If you cares about the order of chosen values for Paxos instances, you'd better use Zab instead, because Paxos does not preserve causal order. https://cwiki.apache.org/confluence/display/ZOOKEEPER/PaxosRun
The missing command should be the Paxos instances that has reached agreement, but not learned by learner. The value is immutable because it has been accepted a quorum of acceptor. When you run a paxos instance of this instance id, the value will be chosen and recovered to the same one on phase 1b.
When slaves/followers detected a failure on Leader, or the Leader lost a quorum support of slaves/follower, they should elect a new leader.
In zookeeper, there should be no gaps as the follower communicates with leader by TCP which keeps FIFO.
In recovery mode, after the leader is elected, the follower synchronize with leader first, and apply the modification on state until NEWLEADER is received.
In broadcast mode, the follower queues the PROPOSAL in pendingTxns, and wait the COMMIT in the same order. If the zxid of COMMIT mismatch with the zxid of head of pendingTxns, the follower will exit.
https://cwiki.apache.org/confluence/display/ZOOKEEPER/Zab1.0
Multi-Paxos is used in Apache ZooKeeper
Zookeeper uses zab, not paxos. See this link for the difference.
In particular, each zookeeper node in an ensemble commits updates in the same order as every other nodes,
Unlike client requests, state updates must be applied in the exact
original generation order of the primary, starting from the original
initial state of the primary. If a primary fails, a new primary that
executes recovery cannot arbitrarily reorder uncommitted state
updates, or apply them starting from a different initial state.
Specifically the ZAB paper says that a newly elected leader undertakes discovery to learn the next epoch number to set and who has the most up-to-date commit history. The follower sands an ACK-E message which states the max contiguous zxid it has seen. It then says that it undertakes a synchronisation phase where it transmits the state which followers which they have missed. It notes that in interesting optimisation is to only elect a leader which has a most up to date commit history.
With Paxos you don't have to allow gaps. If you do allow gaps then the paper Paxos Made Simple explains how to resolve them from page 9. A new leader knows the last committed value it saw and possibly some committed values above. It probes the slots from the lowest gap it knows about by running phase 1 to propose to those slots. If there are values in those slots it runs phase 2 to fix those values but if it is free to set a value it sets no-op value. Eventually it gets to the slot number where there have been no values proposed and it runs as normal.

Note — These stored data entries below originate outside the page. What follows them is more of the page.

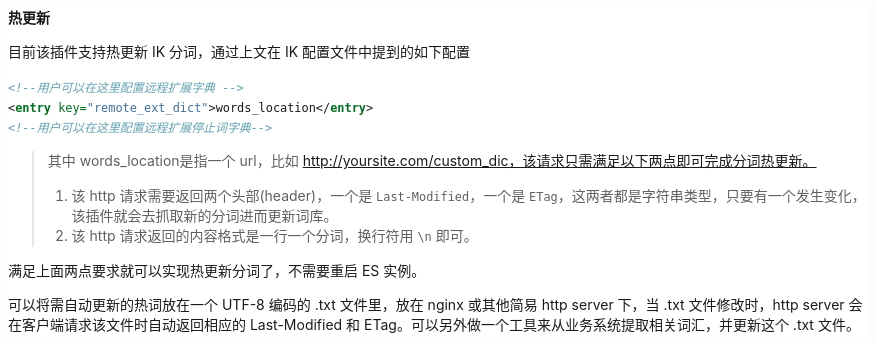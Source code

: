 **热更新**

目前该插件支持热更新 IK 分词，通过上文在 IK 配置文件中提到的如下配置

```xml
<!--用户可以在这里配置远程扩展字典 -->
<entry key="remote_ext_dict">words_location</entry>
<!--用户可以在这里配置远程扩展停止词字典-->
```

> 其中 words_location是指一个 url，比如 http://yoursite.com/custom_dic，该请求只需满足以下两点即可完成分词热更新。
>
> 1. 该 http 请求需要返回两个头部(header)，一个是 `Last-Modified`，一个是 `ETag`，这两者都是字符串类型，只要有一个发生变化，该插件就会去抓取新的分词进而更新词库。
> 2. 该 http 请求返回的内容格式是一行一个分词，换行符用 `\n` 即可。

满足上面两点要求就可以实现热更新分词了，不需要重启 ES 实例。

可以将需自动更新的热词放在一个 UTF-8 编码的 .txt 文件里，放在 nginx 或其他简易 http server 下，当 .txt 文件修改时，http server 会在客户端请求该文件时自动返回相应的 Last-Modified 和 ETag。可以另外做一个工具来从业务系统提取相关词汇，并更新这个 .txt 文件。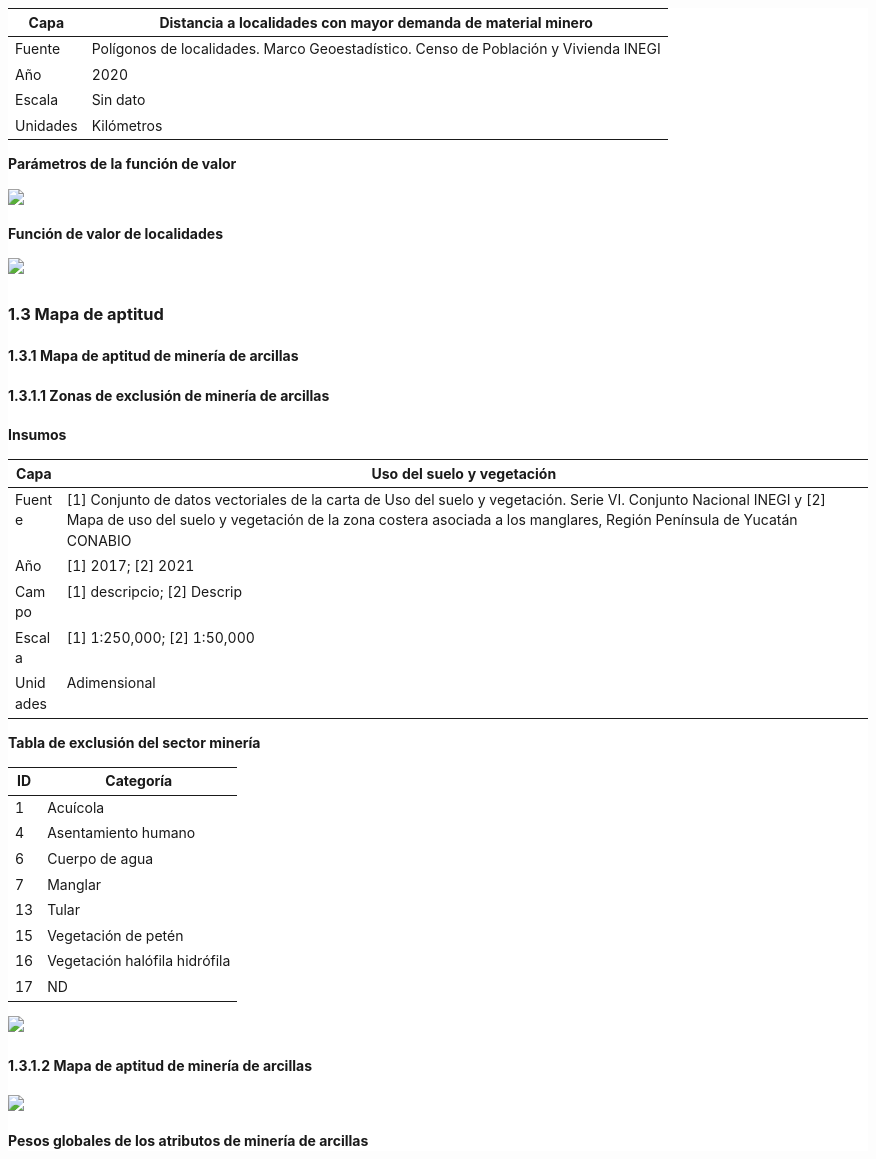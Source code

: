 Capa | Distancia a localidades con mayor demanda de material minero
-- | --
Fuente | Polígonos de localidades. Marco Geoestadístico. Censo de Población y   Vivienda INEGI
Año | 2020
Escala | Sin dato
Unidades | Kilómetros

**Parámetros de la función de valor**

![](/recursos/mineria/fi_fv_min_rohum_socio_d_localidades_min.png)

**Función de valor de localidades**

![](/recursos/mineria/mapa_fv_min_rohum_socio_d_localidades_min.png)

### 1.3 Mapa de aptitud

#### 1.3.1 Mapa de aptitud de minería de arcillas

#### 1.3.1.1 Zonas de exclusión de minería de arcillas

**Insumos**

Capa | Uso del suelo y vegetación
-- | --
Fuente | [1] Conjunto de datos vectoriales de la carta de Uso del suelo y vegetación. Serie VI. Conjunto Nacional INEGI y [2] Mapa de uso del suelo y vegetación de la zona costera asociada a los manglares, Región Península de Yucatán CONABIO
Año | [1] 2017; [2] 2021
Campo | [1] descripcio; [2] Descrip
Escala | [1] 1:250,000; [2] 1:50,000
Unidades | Adimensional

**Tabla de exclusión del sector minería**

ID | Categoría
-- | --
1 | Acuícola
4 | Asentamiento humano
6 | Cuerpo de agua
7 | Manglar
13 | Tular
15 | Vegetación de petén
16 | Vegetación halófila hidrófila
17 | ND

![](/recursos/mineria/mapa_exclusion_min.png)

#### 1.3.1.2 Mapa de aptitud de minería de arcillas

![](/recursos/mineria/mapa_aptitud_min_arcilla.png)

**Pesos globales de los atributos de minería de arcillas**
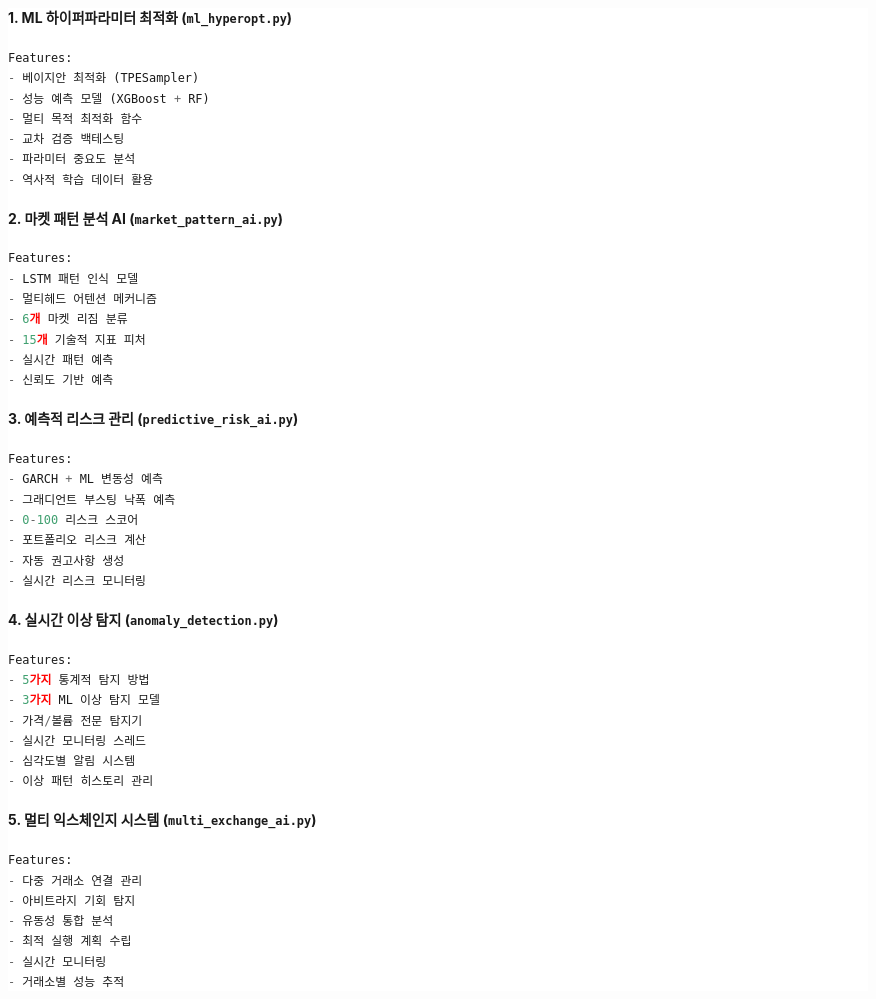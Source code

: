 #### **1. ML 하이퍼파라미터 최적화 (`ml_hyperopt.py`)**
```python
Features:
- 베이지안 최적화 (TPESampler)
- 성능 예측 모델 (XGBoost + RF)
- 멀티 목적 최적화 함수
- 교차 검증 백테스팅
- 파라미터 중요도 분석
- 역사적 학습 데이터 활용
```

#### **2. 마켓 패턴 분석 AI (`market_pattern_ai.py`)**
```python
Features:
- LSTM 패턴 인식 모델
- 멀티헤드 어텐션 메커니즘
- 6개 마켓 리짐 분류
- 15개 기술적 지표 피처
- 실시간 패턴 예측
- 신뢰도 기반 예측
```

#### **3. 예측적 리스크 관리 (`predictive_risk_ai.py`)**
```python
Features:
- GARCH + ML 변동성 예측
- 그래디언트 부스팅 낙폭 예측
- 0-100 리스크 스코어
- 포트폴리오 리스크 계산
- 자동 권고사항 생성
- 실시간 리스크 모니터링
```

#### **4. 실시간 이상 탐지 (`anomaly_detection.py`)**
```python
Features:
- 5가지 통계적 탐지 방법
- 3가지 ML 이상 탐지 모델
- 가격/볼륨 전문 탐지기
- 실시간 모니터링 스레드
- 심각도별 알림 시스템
- 이상 패턴 히스토리 관리
```

#### **5. 멀티 익스체인지 시스템 (`multi_exchange_ai.py`)**
```python
Features:
- 다중 거래소 연결 관리
- 아비트라지 기회 탐지
- 유동성 통합 분석
- 최적 실행 계획 수립
- 실시간 모니터링
- 거래소별 성능 추적
```
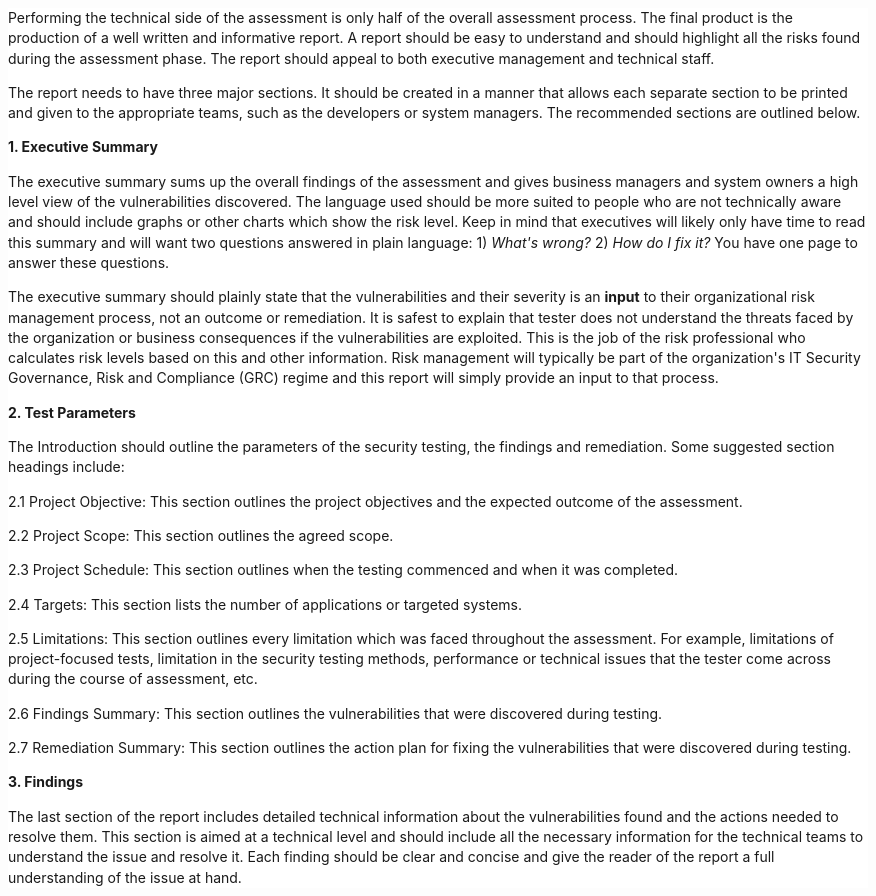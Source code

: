 Performing the technical side of the assessment is only half of the overall assessment process. The final product is the production of a well written and informative report. A report should be easy to understand and should highlight all the risks found during the assessment phase. The report should appeal to both executive management and technical staff.

The report needs to have three major sections. It should be created in a manner that allows each separate section to be printed and given to the appropriate teams, such as the developers or system managers. The recommended sections are outlined below.

**1. Executive Summary**

The executive summary sums up the overall findings of the assessment and gives business managers and system owners a high level view of the vulnerabilities discovered. The language used should be more suited to people who are not technically aware and should include graphs or other charts which show the risk level. Keep in mind that executives will likely only have time to read this summary and will want two questions answered in plain language: 1) *What's wrong?* 2) *How do I fix it?* You have one page to answer these questions.

The executive summary should plainly state that the vulnerabilities and their severity is an **input** to their organizational risk management process, not an outcome or remediation. It is safest to explain that tester does not understand the threats faced by the organization or business consequences if the vulnerabilities are exploited. This is the job of the risk professional who calculates risk levels based on this and other information. Risk management will typically be part of the organization's IT Security Governance, Risk and Compliance (GRC) regime and this report will simply provide an input to that process.

**2. Test Parameters**

The Introduction should outline the parameters of the security testing, the findings and remediation. Some suggested section headings include:

2.1 Project Objective: This section outlines the project objectives and the expected outcome of the assessment.

2.2 Project Scope: This section outlines the agreed scope.

2.3 Project Schedule: This section outlines when the testing commenced and when it was completed.

2.4 Targets: This section lists the number of applications or targeted systems.

2.5 Limitations: This section outlines every limitation which was faced throughout the assessment. For example, limitations of project-focused tests, limitation in the security testing methods, performance or technical issues that the tester come across during the course of assessment, etc.

2.6 Findings Summary: This section outlines the vulnerabilities that were discovered during testing.

2.7 Remediation Summary: This section outlines the action plan for fixing the vulnerabilities that were discovered during testing.

**3. Findings**

The last section of the report includes detailed technical information about the vulnerabilities found and the actions needed to resolve them. This section is aimed at a technical level and should include all the necessary information for the technical teams to understand the issue and resolve it. Each finding should be clear and concise and give the reader of the report a full understanding of the issue at hand.
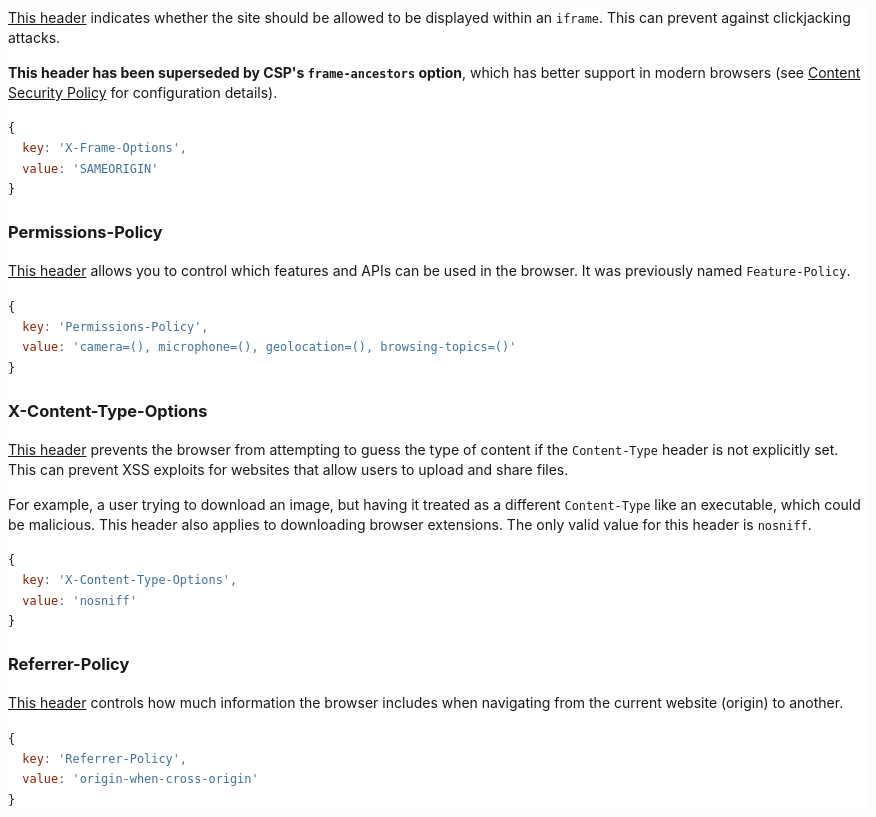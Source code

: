 [This header](https://developer.mozilla.org/docs/Web/HTTP/Headers/X-Frame-Options) indicates whether the site should be allowed to be displayed within an `iframe`. This can prevent against clickjacking attacks.

**This header has been superseded by CSP's `frame-ancestors` option**, which has better support in modern browsers (see [Content Security Policy]() for configuration details).

```js
{
  key: 'X-Frame-Options',
  value: 'SAMEORIGIN'
}
```

### Permissions-Policy

[This header](https://developer.mozilla.org/docs/Web/HTTP/Headers/Permissions-Policy) allows you to control which features and APIs can be used in the browser. It was previously named `Feature-Policy`.

```js
{
  key: 'Permissions-Policy',
  value: 'camera=(), microphone=(), geolocation=(), browsing-topics=()'
}
```

### X-Content-Type-Options

[This header](https://developer.mozilla.org/docs/Web/HTTP/Headers/X-Content-Type-Options) prevents the browser from attempting to guess the type of content if the `Content-Type` header is not explicitly set. This can prevent XSS exploits for websites that allow users to upload and share files.

For example, a user trying to download an image, but having it treated as a different `Content-Type` like an executable, which could be malicious. This header also applies to downloading browser extensions. The only valid value for this header is `nosniff`.

```js
{
  key: 'X-Content-Type-Options',
  value: 'nosniff'
}
```

### Referrer-Policy

[This header](https://developer.mozilla.org/docs/Web/HTTP/Headers/Referrer-Policy) controls how much information the browser includes when navigating from the current website (origin) to another.

```js
{
  key: 'Referrer-Policy',
  value: 'origin-when-cross-origin'
}
```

In answer to your questions:
What should the slaves do after they have detected the failure of the master (for example, by heartbeat mechanism)?
They should attempt to lead after a randomised delay to try to reduce the risk of two candidates proposing at the same time which would waste messages and disk flushes as only one can lead. Randomised leader timeout is well covered in the Raft paper; the same approach can be used for Paxos.
In particular, how to handle with the gaps and the missing commands with respect to that of the old master?
The new leader should probe and fix the gaps to either the highest value proposed to that slot else a no-op until it has filled in the gaps then it can lead as normal.
The answer of #Hailin explains the gap problem as follows:
In zookeeper, there should be no gaps as the follower communicates with leader by TCP which keeps FIFO"
To supplement:
In the paper A simple totally ordered broadcast protocol, it mentions that ZooKeeper requires the prefix property:
If $m$ is the last message delivered for a leader $L$, any message proposed before $m$ by $L$ must also be delivered".
This property mainly relies on the TCP mechanism used in Zab. In Zab Wiki, it mentions that the implementation of Zab must follow the following assumption (besides others):
Servers must process packets in the order that they are received. Since TCP maintains ordering when sending packets, this means that packets will be processed in the order defined by the sender.